## Task objective:
Could you set down every record exactly as it appears?
Start of Exercise data
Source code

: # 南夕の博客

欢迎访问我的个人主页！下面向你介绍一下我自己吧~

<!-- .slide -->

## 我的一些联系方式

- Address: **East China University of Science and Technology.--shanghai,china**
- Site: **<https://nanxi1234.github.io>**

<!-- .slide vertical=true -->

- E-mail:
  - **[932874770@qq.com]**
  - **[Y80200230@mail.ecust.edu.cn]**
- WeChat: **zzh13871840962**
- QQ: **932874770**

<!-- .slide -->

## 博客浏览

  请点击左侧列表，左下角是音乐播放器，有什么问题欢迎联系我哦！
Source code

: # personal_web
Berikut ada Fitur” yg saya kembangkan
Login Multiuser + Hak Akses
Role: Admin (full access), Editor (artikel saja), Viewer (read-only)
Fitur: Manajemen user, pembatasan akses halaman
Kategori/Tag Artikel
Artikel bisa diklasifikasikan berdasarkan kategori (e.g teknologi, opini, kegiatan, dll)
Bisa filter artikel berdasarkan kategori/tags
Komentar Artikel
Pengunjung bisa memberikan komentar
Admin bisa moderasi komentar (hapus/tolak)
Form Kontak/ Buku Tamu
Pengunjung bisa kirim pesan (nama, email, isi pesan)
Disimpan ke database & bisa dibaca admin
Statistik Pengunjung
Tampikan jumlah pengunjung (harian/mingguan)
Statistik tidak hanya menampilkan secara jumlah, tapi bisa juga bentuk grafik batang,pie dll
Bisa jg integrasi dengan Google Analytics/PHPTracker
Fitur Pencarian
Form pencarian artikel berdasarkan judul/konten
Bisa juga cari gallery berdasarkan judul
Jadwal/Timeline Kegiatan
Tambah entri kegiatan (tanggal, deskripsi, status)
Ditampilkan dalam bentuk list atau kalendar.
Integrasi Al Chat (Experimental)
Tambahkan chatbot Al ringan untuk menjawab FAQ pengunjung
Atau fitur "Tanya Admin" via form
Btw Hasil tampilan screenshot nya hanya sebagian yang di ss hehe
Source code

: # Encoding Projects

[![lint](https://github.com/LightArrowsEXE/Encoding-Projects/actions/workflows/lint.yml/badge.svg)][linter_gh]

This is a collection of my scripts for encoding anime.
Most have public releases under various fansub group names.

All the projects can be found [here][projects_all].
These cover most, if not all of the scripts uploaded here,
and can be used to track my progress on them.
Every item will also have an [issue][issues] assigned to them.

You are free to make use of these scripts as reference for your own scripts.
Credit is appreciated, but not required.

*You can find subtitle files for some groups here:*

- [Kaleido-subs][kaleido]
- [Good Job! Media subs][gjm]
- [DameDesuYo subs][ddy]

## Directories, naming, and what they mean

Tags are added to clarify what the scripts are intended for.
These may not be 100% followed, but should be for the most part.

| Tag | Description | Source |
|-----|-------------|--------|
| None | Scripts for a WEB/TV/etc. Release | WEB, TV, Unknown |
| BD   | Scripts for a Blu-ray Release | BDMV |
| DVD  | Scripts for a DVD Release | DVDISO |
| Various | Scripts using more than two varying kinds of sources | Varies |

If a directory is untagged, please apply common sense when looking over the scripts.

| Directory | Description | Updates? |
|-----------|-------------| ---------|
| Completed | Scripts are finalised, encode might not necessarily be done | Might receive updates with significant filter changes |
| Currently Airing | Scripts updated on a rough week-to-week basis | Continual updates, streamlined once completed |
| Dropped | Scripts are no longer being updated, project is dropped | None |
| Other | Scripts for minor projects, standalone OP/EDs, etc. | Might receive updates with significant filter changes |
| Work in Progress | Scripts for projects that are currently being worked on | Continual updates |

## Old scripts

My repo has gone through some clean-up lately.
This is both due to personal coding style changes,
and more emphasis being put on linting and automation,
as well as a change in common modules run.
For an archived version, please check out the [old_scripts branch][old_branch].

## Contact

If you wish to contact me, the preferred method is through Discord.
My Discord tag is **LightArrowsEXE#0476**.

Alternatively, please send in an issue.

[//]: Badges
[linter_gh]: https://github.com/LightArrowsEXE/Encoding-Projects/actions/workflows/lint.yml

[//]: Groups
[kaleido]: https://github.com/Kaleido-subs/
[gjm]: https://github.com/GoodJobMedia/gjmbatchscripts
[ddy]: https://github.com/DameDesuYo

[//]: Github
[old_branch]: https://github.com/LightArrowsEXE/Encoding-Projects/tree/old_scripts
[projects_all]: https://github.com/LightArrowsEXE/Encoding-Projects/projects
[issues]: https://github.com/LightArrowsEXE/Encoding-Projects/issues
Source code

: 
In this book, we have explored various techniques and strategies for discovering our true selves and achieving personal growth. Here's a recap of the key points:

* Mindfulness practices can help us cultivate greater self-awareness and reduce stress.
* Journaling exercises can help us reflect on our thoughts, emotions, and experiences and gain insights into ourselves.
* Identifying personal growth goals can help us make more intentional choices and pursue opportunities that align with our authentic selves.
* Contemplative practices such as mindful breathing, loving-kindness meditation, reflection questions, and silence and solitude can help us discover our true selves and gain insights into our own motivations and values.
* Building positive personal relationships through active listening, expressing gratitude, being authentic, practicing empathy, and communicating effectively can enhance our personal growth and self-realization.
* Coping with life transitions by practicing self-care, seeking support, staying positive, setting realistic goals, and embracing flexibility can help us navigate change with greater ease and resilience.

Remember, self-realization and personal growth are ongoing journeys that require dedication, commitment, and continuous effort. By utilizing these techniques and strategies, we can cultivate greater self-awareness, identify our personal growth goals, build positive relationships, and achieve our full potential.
End of Exercise data
## Finished task:
Source code

: # 南夕の博客

欢迎访问我的个人主页！下面向你介绍一下我自己吧~

<!-- .slide -->

## 我的一些联系方式

- Address: **East China University of Science and Technology.--shanghai,china**
- Site: **<https://nanxi1234.github.io>**

<!-- .slide vertical=true -->

- E-mail:
  - **[932874770@qq.com]**
  - **[Y80200230@mail.ecust.edu.cn]**
- WeChat: **zzh13871840962**
- QQ: **932874770**

<!-- .slide -->

## 博客浏览

  请点击左侧列表，左下角是音乐播放器，有什么问题欢迎联系我哦！
Source code

: # personal_web
Berikut ada Fitur” yg saya kembangkan
Login Multiuser + Hak Akses
Role: Admin (full access), Editor (artikel saja), Viewer (read-only)
Fitur: Manajemen user, pembatasan akses halaman
Kategori/Tag Artikel
Artikel bisa diklasifikasikan berdasarkan kategori (e.g teknologi, opini, kegiatan, dll)
Bisa filter artikel berdasarkan kategori/tags
Komentar Artikel
Pengunjung bisa memberikan komentar
Admin bisa moderasi komentar (hapus/tolak)
Form Kontak/ Buku Tamu
Pengunjung bisa kirim pesan (nama, email, isi pesan)
Disimpan ke database & bisa dibaca admin
Statistik Pengunjung
Tampikan jumlah pengunjung (harian/mingguan)
Statistik tidak hanya menampilkan secara jumlah, tapi bisa juga bentuk grafik batang,pie dll
Bisa jg integrasi dengan Google Analytics/PHPTracker
Fitur Pencarian
Form pencarian artikel berdasarkan judul/konten
Bisa juga cari gallery berdasarkan judul
Jadwal/Timeline Kegiatan
Tambah entri kegiatan (tanggal, deskripsi, status)
Ditampilkan dalam bentuk list atau kalendar.
Integrasi Al Chat (Experimental)
Tambahkan chatbot Al ringan untuk menjawab FAQ pengunjung
Atau fitur "Tanya Admin" via form
Btw Hasil tampilan screenshot nya hanya sebagian yang di ss hehe
Source code

: # Encoding Projects

[![lint](https://github.com/LightArrowsEXE/Encoding-Projects/actions/workflows/lint.yml/badge.svg)][linter_gh]

This is a collection of my scripts for encoding anime.
Most have public releases under various fansub group names.

All the projects can be found [here][projects_all].
These cover most, if not all of the scripts uploaded here,
and can be used to track my progress on them.
Every item will also have an [issue][issues] assigned to them.

You are free to make use of these scripts as reference for your own scripts.
Credit is appreciated, but not required.

*You can find subtitle files for some groups here:*

- [Kaleido-subs][kaleido]
- [Good Job! Media subs][gjm]
- [DameDesuYo subs][ddy]

## Directories, naming, and what they mean

Tags are added to clarify what the scripts are intended for.
These may not be 100% followed, but should be for the most part.

| Tag | Description | Source |
|-----|-------------|--------|
| None | Scripts for a WEB/TV/etc. Release | WEB, TV, Unknown |
| BD   | Scripts for a Blu-ray Release | BDMV |
| DVD  | Scripts for a DVD Release | DVDISO |
| Various | Scripts using more than two varying kinds of sources | Varies |

If a directory is untagged, please apply common sense when looking over the scripts.

| Directory | Description | Updates? |
|-----------|-------------| ---------|
| Completed | Scripts are finalised, encode might not necessarily be done | Might receive updates with significant filter changes |
| Currently Airing | Scripts updated on a rough week-to-week basis | Continual updates, streamlined once completed |
| Dropped | Scripts are no longer being updated, project is dropped | None |
| Other | Scripts for minor projects, standalone OP/EDs, etc. | Might receive updates with significant filter changes |
| Work in Progress | Scripts for projects that are currently being worked on | Continual updates |

## Old scripts

My repo has gone through some clean-up lately.
This is both due to personal coding style changes,
and more emphasis being put on linting and automation,
as well as a change in common modules run.
For an archived version, please check out the [old_scripts branch][old_branch].

## Contact

If you wish to contact me, the preferred method is through Discord.
My Discord tag is **LightArrowsEXE#0476**.

Alternatively, please send in an issue.

[//]: Badges
[linter_gh]: https://github.com/LightArrowsEXE/Encoding-Projects/actions/workflows/lint.yml

[//]: Groups
[kaleido]: https://github.com/Kaleido-subs/
[gjm]: https://github.com/GoodJobMedia/gjmbatchscripts
[ddy]: https://github.com/DameDesuYo

[//]: Github
[old_branch]: https://github.com/LightArrowsEXE/Encoding-Projects/tree/old_scripts
[projects_all]: https://github.com/LightArrowsEXE/Encoding-Projects/projects
[issues]: https://github.com/LightArrowsEXE/Encoding-Projects/issues
Source code

: 
In this book, we have explored various techniques and strategies for discovering our true selves and achieving personal growth. Here's a recap of the key points:

* Mindfulness practices can help us cultivate greater self-awareness and reduce stress.
* Journaling exercises can help us reflect on our thoughts, emotions, and experiences and gain insights into ourselves.
* Identifying personal growth goals can help us make more intentional choices and pursue opportunities that align with our authentic selves.
* Contemplative practices such as mindful breathing, loving-kindness meditation, reflection questions, and silence and solitude can help us discover our true selves and gain insights into our own motivations and values.
* Building positive personal relationships through active listening, expressing gratitude, being authentic, practicing empathy, and communicating effectively can enhance our personal growth and self-realization.
* Coping with life transitions by practicing self-care, seeking support, staying positive, setting realistic goals, and embracing flexibility can help us navigate change with greater ease and resilience.

Remember, self-realization and personal growth are ongoing journeys that require dedication, commitment, and continuous effort. By utilizing these techniques and strategies, we can cultivate greater self-awareness, identify our personal growth goals, build positive relationships, and achieve our full potential.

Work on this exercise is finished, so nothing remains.